→ **What the task requires**:
Write out, word for word, every line in the data below from the one containing "Sepal length (cm)" to the one containing "seaborn (for enhanced visualization styling)", both of them included.

(Stored data entries)
-- Opening Marker --
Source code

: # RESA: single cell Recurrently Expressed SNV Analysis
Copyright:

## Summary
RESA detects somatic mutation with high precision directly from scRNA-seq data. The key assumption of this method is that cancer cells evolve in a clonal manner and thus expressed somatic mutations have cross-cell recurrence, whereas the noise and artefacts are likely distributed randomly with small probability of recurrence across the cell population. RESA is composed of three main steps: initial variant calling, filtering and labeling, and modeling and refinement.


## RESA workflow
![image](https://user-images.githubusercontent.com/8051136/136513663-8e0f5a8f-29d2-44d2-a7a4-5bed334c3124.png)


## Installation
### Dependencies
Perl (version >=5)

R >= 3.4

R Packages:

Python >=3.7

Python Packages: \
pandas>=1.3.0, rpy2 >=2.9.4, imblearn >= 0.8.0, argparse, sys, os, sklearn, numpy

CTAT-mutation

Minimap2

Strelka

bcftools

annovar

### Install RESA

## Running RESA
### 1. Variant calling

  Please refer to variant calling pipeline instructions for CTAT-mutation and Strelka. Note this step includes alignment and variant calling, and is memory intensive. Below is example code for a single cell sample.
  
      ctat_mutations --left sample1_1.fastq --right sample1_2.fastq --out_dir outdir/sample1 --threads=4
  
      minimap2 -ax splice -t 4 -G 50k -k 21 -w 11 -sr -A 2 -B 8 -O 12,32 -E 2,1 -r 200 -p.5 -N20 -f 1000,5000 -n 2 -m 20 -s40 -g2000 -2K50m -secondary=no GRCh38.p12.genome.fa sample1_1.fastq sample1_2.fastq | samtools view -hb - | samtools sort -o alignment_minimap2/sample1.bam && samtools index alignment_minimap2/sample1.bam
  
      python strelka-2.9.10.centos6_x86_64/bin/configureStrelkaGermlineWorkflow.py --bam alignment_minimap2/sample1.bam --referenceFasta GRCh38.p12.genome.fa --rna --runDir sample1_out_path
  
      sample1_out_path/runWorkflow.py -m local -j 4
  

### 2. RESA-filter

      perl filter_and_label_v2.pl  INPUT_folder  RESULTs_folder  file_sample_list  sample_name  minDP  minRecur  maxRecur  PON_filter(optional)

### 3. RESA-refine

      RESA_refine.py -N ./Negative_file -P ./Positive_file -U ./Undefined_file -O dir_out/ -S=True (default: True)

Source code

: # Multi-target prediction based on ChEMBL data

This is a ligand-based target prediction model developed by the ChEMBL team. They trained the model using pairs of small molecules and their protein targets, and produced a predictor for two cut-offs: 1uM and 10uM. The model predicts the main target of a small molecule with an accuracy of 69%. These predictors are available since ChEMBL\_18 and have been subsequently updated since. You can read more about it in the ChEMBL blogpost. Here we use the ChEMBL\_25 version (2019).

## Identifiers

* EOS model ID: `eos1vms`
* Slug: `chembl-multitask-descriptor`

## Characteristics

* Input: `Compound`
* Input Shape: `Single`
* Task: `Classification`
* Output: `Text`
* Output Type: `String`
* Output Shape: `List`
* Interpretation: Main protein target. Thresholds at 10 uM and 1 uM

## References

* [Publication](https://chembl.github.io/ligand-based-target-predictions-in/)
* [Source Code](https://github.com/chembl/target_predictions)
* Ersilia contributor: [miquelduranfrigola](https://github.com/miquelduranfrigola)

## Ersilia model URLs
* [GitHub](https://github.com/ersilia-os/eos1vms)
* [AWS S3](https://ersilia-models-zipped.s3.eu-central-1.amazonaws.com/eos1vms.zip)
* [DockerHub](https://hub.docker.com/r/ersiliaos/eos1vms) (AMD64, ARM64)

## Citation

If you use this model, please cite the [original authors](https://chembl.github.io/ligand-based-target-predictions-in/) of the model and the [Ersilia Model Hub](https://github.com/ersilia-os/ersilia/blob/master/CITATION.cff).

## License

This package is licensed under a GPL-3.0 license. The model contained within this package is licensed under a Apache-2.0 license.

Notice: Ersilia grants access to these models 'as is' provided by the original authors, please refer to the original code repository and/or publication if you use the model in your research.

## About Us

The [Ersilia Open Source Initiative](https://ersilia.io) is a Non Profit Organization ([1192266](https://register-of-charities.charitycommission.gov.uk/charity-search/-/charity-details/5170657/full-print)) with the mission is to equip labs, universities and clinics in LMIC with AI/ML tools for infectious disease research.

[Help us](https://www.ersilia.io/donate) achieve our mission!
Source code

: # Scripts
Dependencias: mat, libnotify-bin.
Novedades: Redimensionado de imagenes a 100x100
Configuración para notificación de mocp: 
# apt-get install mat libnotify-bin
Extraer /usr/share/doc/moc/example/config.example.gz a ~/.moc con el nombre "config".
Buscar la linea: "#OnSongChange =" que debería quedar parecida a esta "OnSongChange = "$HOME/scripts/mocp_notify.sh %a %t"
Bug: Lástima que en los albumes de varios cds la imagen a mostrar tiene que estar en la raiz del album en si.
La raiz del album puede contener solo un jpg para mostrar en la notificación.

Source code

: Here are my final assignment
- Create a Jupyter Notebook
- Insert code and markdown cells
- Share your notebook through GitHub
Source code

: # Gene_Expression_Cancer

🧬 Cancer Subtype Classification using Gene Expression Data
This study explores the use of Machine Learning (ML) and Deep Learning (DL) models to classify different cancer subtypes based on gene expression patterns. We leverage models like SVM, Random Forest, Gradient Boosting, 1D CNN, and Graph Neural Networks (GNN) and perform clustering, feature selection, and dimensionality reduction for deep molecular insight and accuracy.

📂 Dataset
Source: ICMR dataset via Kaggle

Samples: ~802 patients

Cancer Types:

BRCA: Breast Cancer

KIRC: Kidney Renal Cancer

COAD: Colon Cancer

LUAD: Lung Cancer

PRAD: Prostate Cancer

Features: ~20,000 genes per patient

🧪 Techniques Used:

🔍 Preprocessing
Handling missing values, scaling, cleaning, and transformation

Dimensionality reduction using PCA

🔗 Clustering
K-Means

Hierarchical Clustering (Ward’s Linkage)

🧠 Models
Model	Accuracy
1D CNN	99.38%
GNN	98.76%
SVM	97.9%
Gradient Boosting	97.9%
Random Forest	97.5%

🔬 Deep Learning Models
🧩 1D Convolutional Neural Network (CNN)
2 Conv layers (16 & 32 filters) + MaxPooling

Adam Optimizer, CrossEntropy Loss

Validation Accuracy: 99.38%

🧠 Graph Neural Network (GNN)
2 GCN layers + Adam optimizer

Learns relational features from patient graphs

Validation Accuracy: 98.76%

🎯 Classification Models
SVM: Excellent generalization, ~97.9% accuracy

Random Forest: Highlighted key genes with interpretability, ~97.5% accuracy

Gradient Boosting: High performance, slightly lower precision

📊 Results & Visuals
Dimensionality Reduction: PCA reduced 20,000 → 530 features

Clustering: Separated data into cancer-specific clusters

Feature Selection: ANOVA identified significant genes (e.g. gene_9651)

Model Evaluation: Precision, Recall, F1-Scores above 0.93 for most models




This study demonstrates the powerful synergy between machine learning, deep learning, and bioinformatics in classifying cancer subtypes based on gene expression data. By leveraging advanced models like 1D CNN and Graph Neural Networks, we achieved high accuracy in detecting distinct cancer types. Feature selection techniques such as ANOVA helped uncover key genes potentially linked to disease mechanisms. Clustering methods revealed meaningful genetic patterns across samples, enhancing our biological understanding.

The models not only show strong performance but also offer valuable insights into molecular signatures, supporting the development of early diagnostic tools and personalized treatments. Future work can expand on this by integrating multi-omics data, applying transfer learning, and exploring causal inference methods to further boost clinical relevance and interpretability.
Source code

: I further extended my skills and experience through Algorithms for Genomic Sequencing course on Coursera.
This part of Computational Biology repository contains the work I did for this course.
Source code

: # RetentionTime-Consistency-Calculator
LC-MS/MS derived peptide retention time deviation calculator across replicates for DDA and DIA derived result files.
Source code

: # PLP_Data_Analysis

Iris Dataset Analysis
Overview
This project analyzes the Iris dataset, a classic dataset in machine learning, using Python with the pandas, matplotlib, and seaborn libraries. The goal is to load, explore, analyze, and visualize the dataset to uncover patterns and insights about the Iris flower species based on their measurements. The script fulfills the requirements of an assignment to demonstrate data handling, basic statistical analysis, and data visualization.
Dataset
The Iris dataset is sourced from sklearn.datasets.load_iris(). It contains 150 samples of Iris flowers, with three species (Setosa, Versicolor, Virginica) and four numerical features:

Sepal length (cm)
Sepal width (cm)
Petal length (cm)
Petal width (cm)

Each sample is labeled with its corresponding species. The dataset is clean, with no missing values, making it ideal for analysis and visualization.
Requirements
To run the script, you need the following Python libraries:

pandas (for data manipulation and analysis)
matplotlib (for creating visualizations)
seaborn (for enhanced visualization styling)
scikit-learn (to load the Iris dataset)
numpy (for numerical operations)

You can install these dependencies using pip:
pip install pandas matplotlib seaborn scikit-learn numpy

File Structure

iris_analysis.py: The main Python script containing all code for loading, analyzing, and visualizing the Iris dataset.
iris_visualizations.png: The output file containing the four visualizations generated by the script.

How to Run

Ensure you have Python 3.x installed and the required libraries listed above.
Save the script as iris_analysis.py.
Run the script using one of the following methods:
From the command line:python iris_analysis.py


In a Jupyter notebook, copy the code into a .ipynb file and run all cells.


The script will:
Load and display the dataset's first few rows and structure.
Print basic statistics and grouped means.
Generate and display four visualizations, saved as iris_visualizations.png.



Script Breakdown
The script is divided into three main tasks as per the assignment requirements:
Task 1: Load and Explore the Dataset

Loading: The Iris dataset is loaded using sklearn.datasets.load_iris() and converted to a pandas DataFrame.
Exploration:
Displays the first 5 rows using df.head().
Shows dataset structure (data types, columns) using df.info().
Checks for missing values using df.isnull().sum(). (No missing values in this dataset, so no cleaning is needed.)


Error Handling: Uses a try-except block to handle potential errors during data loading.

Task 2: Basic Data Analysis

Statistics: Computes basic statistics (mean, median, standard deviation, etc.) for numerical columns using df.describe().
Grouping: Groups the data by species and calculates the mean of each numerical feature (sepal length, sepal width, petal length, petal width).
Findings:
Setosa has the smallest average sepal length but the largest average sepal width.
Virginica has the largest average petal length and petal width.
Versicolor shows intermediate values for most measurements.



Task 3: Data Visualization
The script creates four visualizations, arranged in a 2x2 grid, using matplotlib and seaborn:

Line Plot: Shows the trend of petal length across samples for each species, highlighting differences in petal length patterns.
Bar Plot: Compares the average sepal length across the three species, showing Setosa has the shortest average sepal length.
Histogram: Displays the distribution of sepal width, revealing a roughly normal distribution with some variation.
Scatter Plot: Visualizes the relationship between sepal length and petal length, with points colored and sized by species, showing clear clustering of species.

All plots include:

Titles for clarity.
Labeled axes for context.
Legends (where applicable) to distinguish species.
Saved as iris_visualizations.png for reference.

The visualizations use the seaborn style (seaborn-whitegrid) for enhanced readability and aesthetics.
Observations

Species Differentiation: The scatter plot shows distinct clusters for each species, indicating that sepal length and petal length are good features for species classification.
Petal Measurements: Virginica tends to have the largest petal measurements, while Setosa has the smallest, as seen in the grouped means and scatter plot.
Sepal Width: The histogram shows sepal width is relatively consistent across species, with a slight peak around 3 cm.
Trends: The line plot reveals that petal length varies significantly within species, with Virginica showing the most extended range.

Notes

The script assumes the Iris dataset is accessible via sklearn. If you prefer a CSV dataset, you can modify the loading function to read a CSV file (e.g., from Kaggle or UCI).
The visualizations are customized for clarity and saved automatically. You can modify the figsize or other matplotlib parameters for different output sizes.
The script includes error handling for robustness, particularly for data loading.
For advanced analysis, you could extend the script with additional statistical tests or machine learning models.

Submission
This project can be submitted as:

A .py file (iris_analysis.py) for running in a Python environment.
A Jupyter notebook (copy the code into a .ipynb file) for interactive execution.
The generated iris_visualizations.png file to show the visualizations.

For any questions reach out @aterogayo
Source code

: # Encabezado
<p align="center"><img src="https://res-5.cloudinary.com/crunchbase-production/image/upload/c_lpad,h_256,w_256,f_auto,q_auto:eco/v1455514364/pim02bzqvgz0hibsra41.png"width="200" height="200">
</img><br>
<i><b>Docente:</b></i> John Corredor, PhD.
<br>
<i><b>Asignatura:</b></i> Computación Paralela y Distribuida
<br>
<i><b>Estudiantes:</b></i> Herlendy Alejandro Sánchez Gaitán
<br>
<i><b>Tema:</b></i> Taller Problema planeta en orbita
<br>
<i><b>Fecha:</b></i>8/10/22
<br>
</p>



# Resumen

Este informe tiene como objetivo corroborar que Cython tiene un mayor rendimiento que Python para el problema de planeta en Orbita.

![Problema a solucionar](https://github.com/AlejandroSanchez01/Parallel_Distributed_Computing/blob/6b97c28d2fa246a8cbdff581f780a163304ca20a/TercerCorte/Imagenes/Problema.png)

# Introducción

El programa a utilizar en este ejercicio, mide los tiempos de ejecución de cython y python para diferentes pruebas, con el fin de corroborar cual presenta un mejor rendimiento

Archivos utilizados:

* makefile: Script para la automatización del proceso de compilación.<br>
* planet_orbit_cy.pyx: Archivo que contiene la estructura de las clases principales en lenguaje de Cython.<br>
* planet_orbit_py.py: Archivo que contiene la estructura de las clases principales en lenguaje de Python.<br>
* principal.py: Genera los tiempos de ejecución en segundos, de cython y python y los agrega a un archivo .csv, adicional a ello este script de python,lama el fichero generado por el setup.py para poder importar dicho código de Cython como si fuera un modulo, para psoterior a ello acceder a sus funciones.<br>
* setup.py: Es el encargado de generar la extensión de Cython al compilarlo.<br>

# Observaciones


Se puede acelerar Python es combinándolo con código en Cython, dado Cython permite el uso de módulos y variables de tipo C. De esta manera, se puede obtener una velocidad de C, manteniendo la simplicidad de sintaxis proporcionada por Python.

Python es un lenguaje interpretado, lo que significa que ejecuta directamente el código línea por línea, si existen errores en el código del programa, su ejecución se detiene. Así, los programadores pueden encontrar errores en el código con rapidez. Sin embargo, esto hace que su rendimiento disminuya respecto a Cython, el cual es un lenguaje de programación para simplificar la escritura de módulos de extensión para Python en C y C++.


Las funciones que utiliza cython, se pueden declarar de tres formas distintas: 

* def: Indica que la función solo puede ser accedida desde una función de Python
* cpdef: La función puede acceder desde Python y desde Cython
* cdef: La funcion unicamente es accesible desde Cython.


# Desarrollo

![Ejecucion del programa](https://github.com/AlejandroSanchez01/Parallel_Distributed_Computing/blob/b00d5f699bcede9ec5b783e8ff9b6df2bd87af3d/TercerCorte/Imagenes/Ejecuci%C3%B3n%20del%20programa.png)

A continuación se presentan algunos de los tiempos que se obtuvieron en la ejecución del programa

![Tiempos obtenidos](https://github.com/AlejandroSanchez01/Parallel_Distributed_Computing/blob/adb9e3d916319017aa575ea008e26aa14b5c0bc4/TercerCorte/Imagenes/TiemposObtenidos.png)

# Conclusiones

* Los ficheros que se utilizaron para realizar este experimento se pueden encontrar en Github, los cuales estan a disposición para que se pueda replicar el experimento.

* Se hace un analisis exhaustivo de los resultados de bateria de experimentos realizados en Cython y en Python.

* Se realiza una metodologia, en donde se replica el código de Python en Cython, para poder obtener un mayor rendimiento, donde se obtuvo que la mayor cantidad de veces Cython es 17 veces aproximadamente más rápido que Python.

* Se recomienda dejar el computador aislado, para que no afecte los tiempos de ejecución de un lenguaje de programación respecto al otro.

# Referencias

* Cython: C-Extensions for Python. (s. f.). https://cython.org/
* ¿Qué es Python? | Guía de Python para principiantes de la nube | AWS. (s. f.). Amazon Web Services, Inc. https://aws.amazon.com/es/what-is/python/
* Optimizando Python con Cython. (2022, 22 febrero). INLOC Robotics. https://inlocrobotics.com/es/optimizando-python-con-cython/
-- Closing Marker --
→ **Written response**:
Sepal length (cm)
Sepal width (cm)
Petal length (cm)
Petal width (cm)

Each sample is labeled with its corresponding species. The dataset is clean, with no missing values, making it ideal for analysis and visualization.
Requirements
To run the script, you need the following Python libraries:

pandas (for data manipulation and analysis)
matplotlib (for creating visualizations)
seaborn (for enhanced visualization styling)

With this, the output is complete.